Quali sono adesso i principali stimoli per lei nella scrittura, la memoria, la testimonianza, temi attuali?
Non ci sono regole. Attingo alle esperienze, dirette o indirette, che mi hanno colpito di più.
In questo tempo di contatti virtuali perenni che raramente diventano comunicazione, attraverso le sue opere riesce ad aprire un dialogo col lettore?

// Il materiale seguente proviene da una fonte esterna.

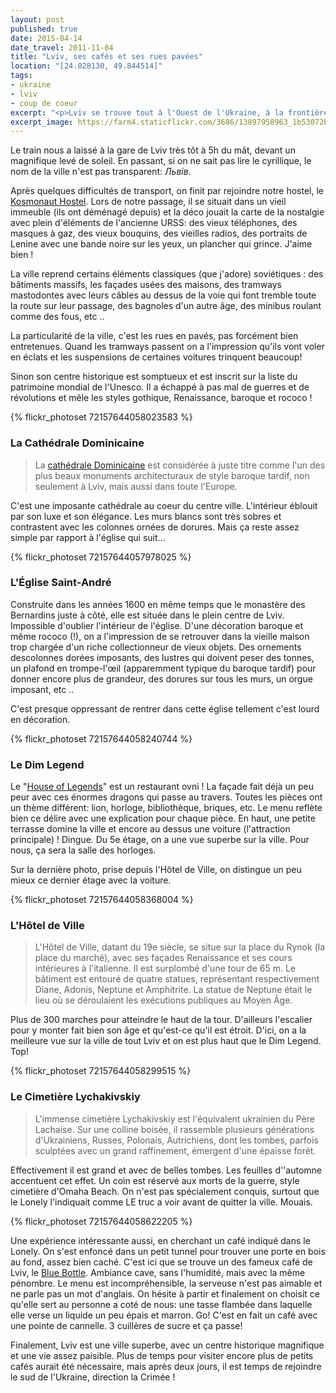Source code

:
 ```yaml
---
layout: post
published: true
date: 2015-04-14
date_travel: 2011-11-04
title: "Lviv, ses cafés et ses rues pavées"
location: "[24.028130, 49.844514]"
tags:
- ukraine
- lviv
- coup de coeur
excerpt: "<p>Lviv se trouve tout à l'Ouest de l'Ukraine, à la frontière polonaise. Elle a d'ailleurs appartenu à la Pologne avant que Staline ne la rattache de force au bloc soviétique après 1945.</p><p>On ne s'attendait pas vraiment à trouver une charmante petite ville avec plein de rues pavées et des centaines de petits cafés. L'architecture a le charme des villes d'Europe de l'Est (Varsovie, Prague...) et la vie semble bien plus tranquille que dans la capitale, Kiev.</p>"
excerpt_image: https://farm4.staticflickr.com/3686/13897958963_1b53072bd6_c.jpg
---
```


Le train nous a laissé à la gare de Lviv très tôt à 5h du mât, devant un magnifique levé de soleil. En passant, si on ne sait pas lire le cyrillique, le nom de la ville n'est pas transparent: *Львів*.

Après quelques difficultés de transport, on finit par rejoindre notre hostel, le [Kosmonaut Hostel](https://www.facebook.com/thekosmonaut). Lors de notre passage, il se situait dans un vieil immeuble (ils ont déménagé depuis) et la déco jouait la carte de la nostalgie avec plein d'éléments de l'ancienne URSS: des vieux téléphones, des masques à gaz, des vieux bouquins, des vieilles radios, des portraits de Lenine avec une bande noire sur les yeux, un plancher qui grince. J'aime bien !

La ville reprend certains éléments classiques (que j'adore) soviétiques : des bâtiments massifs, les façades usées des maisons, des tramways mastodontes avec leurs câbles au dessus de la voie qui font tremble toute la route sur leur passage, des bagnoles d'un autre âge, des minibus roulant comme des fous, etc ..

La particularité de la ville, c'est les rues en pavés, pas forcément bien entretenues. Quand les tramways passent on a l'impression qu'ils vont voler en éclats et les suspensions de certaines voitures trinquent beaucoup!

Sinon son centre historique est somptueux et est inscrit sur la liste du patrimoine mondial de l'Unesco. Il a échappé à pas mal de guerres et de révolutions et mêle les styles gothique, Renaissance, baroque et rococo !

{% flickr_photoset 72157644058023583 %}

### La Cathédrale Dominicaine
> La [cathédrale Dominicaine](http://discover-ukraine.info/fr/places/western-ukraine/lviv/72) est considérée à juste titre comme l'un des plus beaux monuments architecturaux de style baroque tardif, non seulement à Lviv, mais aussi dans toute l'Europe.

C'est une imposante cathédrale au coeur du centre ville. L'intérieur éblouit par son luxe et son élégance. Les murs blancs sont très sobres et contrastent avec les colonnes ornées de dorures. Mais ça reste assez simple par rapport à l'église qui suit...

{% flickr_photoset 72157644057978025 %}

### L'Église Saint-André
Construite dans les années 1600 en même temps que le monastère des Bernardins juste à côté, elle est située dans le plein centre de Lviv. Impossible d'oublier l'intérieur de l'église. D'une décoration baroque et même rococo (!), on a l'impression de se retrouver dans la vieille maison trop chargée d'un riche collectionneur de vieux objets. Des ornements descolonnes dorées imposants, des lustres qui doivent peser des tonnes, un plafond en trompe-l'œil (apparemment typique du baroque tardif) pour donner encore plus de grandeur, des dorures sur tous les murs, un orgue imposant, etc ..

C'est presque oppressant de rentrer dans cette église tellement c'est lourd en décoration.

{% flickr_photoset 72157644058240744 %}

### Le Dim Legend
Le "[House of Legends](https://www.facebook.com/dimlegend)" est un restaurant ovni ! La façade fait déjà un peu peur avec ces énormes dragons qui passe au travers.
Toutes les pièces ont un thème différent: lion, horloge, bibliothèque, briques, etc. Le menu reflète bien ce délire avec une explication pour chaque pièce. En haut, une petite terrasse domine la ville et encore au dessus une voiture (l'attraction principale) ! Dingue. Du 5e étage, on a une vue superbe sur la ville. Pour nous, ça sera la salle des horloges.

Sur la dernière photo, prise depuis l'Hôtel de Ville, on distingue un peu mieux ce dernier étage avec la voiture.

{% flickr_photoset 72157644058368004 %}

### L'Hôtel de Ville
> L'Hôtel de Ville, datant du 19e siècle, se situe sur la place du Rynok (la place du marché), avec ses façades Renaissance et ses cours intérieures à l'italienne. Il est surplombé d'une tour de 65 m. Le bâtiment est entouré de quatre statues, représentant respectivement Diane, Adonis, Neptune et Amphitrite. La statue de Neptune était le lieu où se déroulaient les exécutions publiques au Moyen Âge.

Plus de 300 marches pour atteindre le haut de la tour. D'ailleurs l'escalier pour y monter fait bien son âge et qu'est-ce qu'il est étroit. D'ici, on a la meilleure vue sur la ville de tout Lviv et on est plus haut que le Dim Legend. Top!

{% flickr_photoset 72157644058299515 %}

### Le Cimetière Lychakivskiy
> L'immense cimetière Lychakivskiy est l'équivalent ukrainien du Père Lachaise. Sur une colline boisée, il rassemble plusieurs générations d'Ukrainiens, Russes, Polonais, Autrichiens, dont les tombes, parfois sculptées avec un grand raffinement, émergent d'une épaisse forêt.

Effectivement il est grand et avec de belles tombes. Les feuilles d''automne accentuent cet effet. Un coin est réservé aux morts de la guerre, style cimetière d'Omaha Beach. On n'est pas spécialement conquis, surtout que le Lonely l'indiquait comme LE truc a voir avant de quitter la ville. Mouais.

{% flickr_photoset 72157644058622205 %}

Une expérience intéressante aussi, en cherchant un café indiqué dans le Lonely. On s'est enfoncé dans un petit tunnel pour trouver une porte en bois au fond, assez bien caché. C'est ici que se trouve un des fameux café de Lviv, le [Blue Bottle](http://4sq.com/du9rfB). Ambiance cave, sans l'humidité, mais avec la même pénombre. Le menu est incompréhensible, la serveuse n'est pas aimable et ne parle pas un mot d'anglais. On hésite à partir et finalement on choisit ce qu'elle sert au personne a coté de nous: une tasse flambée dans laquelle elle verse un liquide un peu épais et marron. Go! C'est en fait un café avec une pointe de cannelle. 3 cuillères de sucre et ça passe!

Finalement, Lviv est une ville superbe, avec un centre historique magnifique et une vie assez paisible. Plus de temps pour visiter encore plus de petits cafés aurait été nécessaire, mais après deux jours, il est temps de rejoindre le sud de l'Ukraine, direction la Crimée !
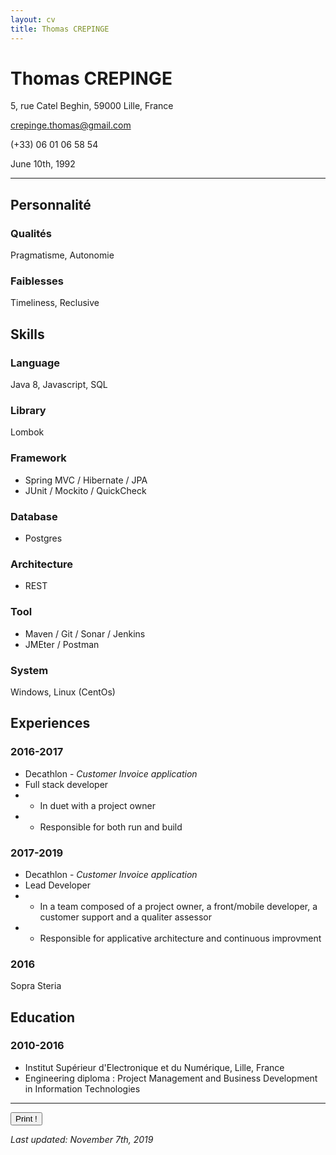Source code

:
 ```yaml
---
layout: cv
title: Thomas CREPINGE
---
```

# Thomas CREPINGE
5, rue Catel Beghin, 59000 Lille, France

crepinge.thomas@gmail.com

(+33) 06 01 06 58 54

June 10th, 1992

---

## Personnalité

### Qualités
Pragmatisme, Autonomie

### Faiblesses
Timeliness, Reclusive

## Skills

### Language
Java 8, Javascript, SQL

### Library
Lombok

### Framework
* Spring MVC / Hibernate / JPA
* JUnit / Mockito / QuickCheck

### Database
* Postgres

### Architecture
* REST

### Tool
* Maven / Git / Sonar / Jenkins
* JMEter / Postman

### System
Windows, Linux (CentOs)

## Experiences

### 2016-2017
* Decathlon - _Customer Invoice application_
* Full stack developer
*  - In duet with a project owner
*  - Responsible for both run and build

### 2017-2019
* Decathlon - _Customer Invoice application_
* Lead Developer
*  - In a team composed of a project owner, a front/mobile developer, a customer support and a qualiter assessor
*  - Responsible for applicative architecture and continuous improvment

### 2016
Sopra Steria

## Education

### 2010-2016
* Institut Supérieur d'Electronique et du Numérique, Lille, France
* Engineering diploma : Project Management and Business Development in Information Technologies

---

<button id="bt-print" onclick="window.print();">Print !</button>

_Last updated: November 7th, 2019_




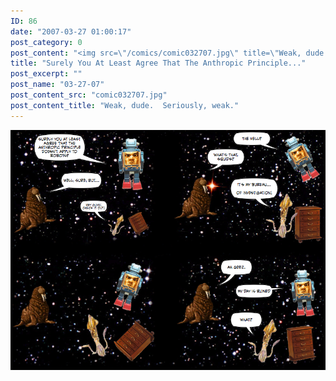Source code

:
 ```yaml
---
ID: 86
date: "2007-03-27 01:00:17"
post_category: 0
post_content: "<img src=\"/comics/comic032707.jpg\" title=\"Weak, dude.  Seriously, weak.\"/>"
title: "Surely You At Least Agree That The Anthropic Principle..."
post_excerpt: ""
post_name: "03-27-07"
post_content_src: "comic032707.jpg"
post_content_title: "Weak, dude.  Seriously, weak."
---
```



[![Weak, dude.  Seriously, weak.](/comics-hi-res/comic032707.jpg)](/comics-hi-res/comic032707.jpg "Weak, dude.  Seriously, weak.")

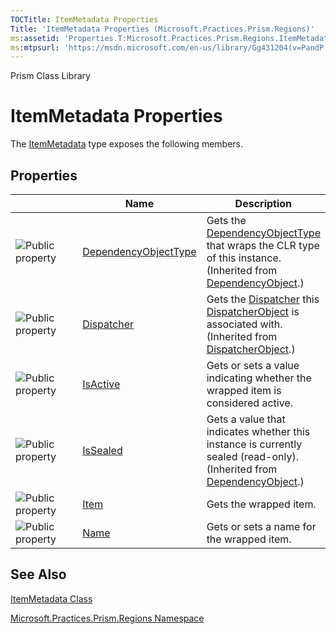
 ```yaml
---
TOCTitle: ItemMetadata Properties
Title: 'ItemMetadata Properties (Microsoft.Practices.Prism.Regions)'
ms:assetid: 'Properties.T:Microsoft.Practices.Prism.Regions.ItemMetadata'
ms:mtpsurl: 'https://msdn.microsoft.com/en-us/library/Gg431204(v=PandP.50)'
---
```


Prism Class Library

ItemMetadata Properties
=======================

The [ItemMetadata](https://msdn.microsoft.com/t:microsoft.practices.prism.regions.itemmetadata) type exposes the following members.

Properties
----------

<span id="propertyTableToggle"></span>
<table>
<colgroup>
<col width="33%" />
<col width="33%" />
<col width="33%" />
</colgroup>
<thead>
<tr class="header">
<th> </th>
<th>Name</th>
<th>Description</th>
</tr>
</thead>
<tbody>
<tr class="odd">
<td><img src="https://msdn.microsoft.com/en-us/Gg431204.pubproperty(en-us,PandP.50).gif" title="Public property" /></td>
<td><a href="http://msdn2.microsoft.com/en-us/library/ms600674">DependencyObjectType</a></td>
<td><div class="summary">
Gets the <a href="http://msdn2.microsoft.com/en-us/library/ms589310">DependencyObjectType</a> that wraps the CLR type of this instance. 
</div>
(Inherited from <a href="http://msdn2.microsoft.com/en-us/library/ms589309">DependencyObject</a>.)</td>
</tr>
<tr class="even">
<td><img src="https://msdn.microsoft.com/en-us/Gg431204.pubproperty(en-us,PandP.50).gif" title="Public property" /></td>
<td><a href="http://msdn2.microsoft.com/en-us/library/ms605656">Dispatcher</a></td>
<td><div class="summary">
Gets the <a href="http://msdn2.microsoft.com/en-us/library/ms615907">Dispatcher</a> this <a href="http://msdn2.microsoft.com/en-us/library/ms615925">DispatcherObject</a> is associated with.
</div>
(Inherited from <a href="http://msdn2.microsoft.com/en-us/library/ms615925">DispatcherObject</a>.)</td>
</tr>
<tr class="odd">
<td><img src="https://msdn.microsoft.com/en-us/Gg431204.pubproperty(en-us,PandP.50).gif" title="Public property" /></td>
<td><a href="https://msdn.microsoft.com/p:microsoft.practices.prism.regions.itemmetadata.isactive">IsActive</a></td>
<td><div class="summary">
Gets or sets a value indicating whether the wrapped item is considered active.
</div></td>
</tr>
<tr class="even">
<td><img src="https://msdn.microsoft.com/en-us/Gg431204.pubproperty(en-us,PandP.50).gif" title="Public property" /></td>
<td><a href="http://msdn2.microsoft.com/en-us/library/ms600677">IsSealed</a></td>
<td><div class="summary">
Gets a value that indicates whether this instance is currently sealed (read-only).
</div>
(Inherited from <a href="http://msdn2.microsoft.com/en-us/library/ms589309">DependencyObject</a>.)</td>
</tr>
<tr class="odd">
<td><img src="https://msdn.microsoft.com/en-us/Gg431204.pubproperty(en-us,PandP.50).gif" title="Public property" /></td>
<td><a href="https://msdn.microsoft.com/p:microsoft.practices.prism.regions.itemmetadata.item">Item</a></td>
<td><div class="summary">
Gets the wrapped item.
</div></td>
</tr>
<tr class="even">
<td><img src="https://msdn.microsoft.com/en-us/Gg431204.pubproperty(en-us,PandP.50).gif" title="Public property" /></td>
<td><a href="https://msdn.microsoft.com/p:microsoft.practices.prism.regions.itemmetadata.name">Name</a></td>
<td><div class="summary">
Gets or sets a name for the wrapped item.
</div></td>
</tr>
</tbody>
</table>

See Also
--------

<span id="seeAlsoToggle"></span>
[ItemMetadata Class](https://msdn.microsoft.com/t:microsoft.practices.prism.regions.itemmetadata)

[Microsoft.Practices.Prism.Regions Namespace](https://msdn.microsoft.com/n:microsoft.practices.prism.regions)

Vede, il teatro dovrebbe essere protetto e tenuto caro proprio per questo. In mezzo a una marea di spettacoli virtuali, dove abbiamo sempre davanti uno schermo, in teatro ci sono persone che si incontrano dentro una sala, che interagiscono e intelligenze che si intrecciamo, emozioni che passano da una parte all’altra del palcoscenico. Questa è la grandezza del teatro. Ma anche la narrazione, se è fatta solo per dare pugni nello stomaco, o per consolare, o per eccitare, senza scandagliare in profondità, lascia il tempo che trova, diventa consumo. Il vero scrittore è come un palombaro che scende nelle acque profonde dell’inconscio collettivo e trova degli oggetti anche a lui sconosciuti che porta alla luce della consapevolezza. Non è un eroe, solo ha il coraggio di scendere dove è pericoloso andare. E non lo fa per dimostrare qualcosa, ma per capire lui stesso cosa nasconda il buio.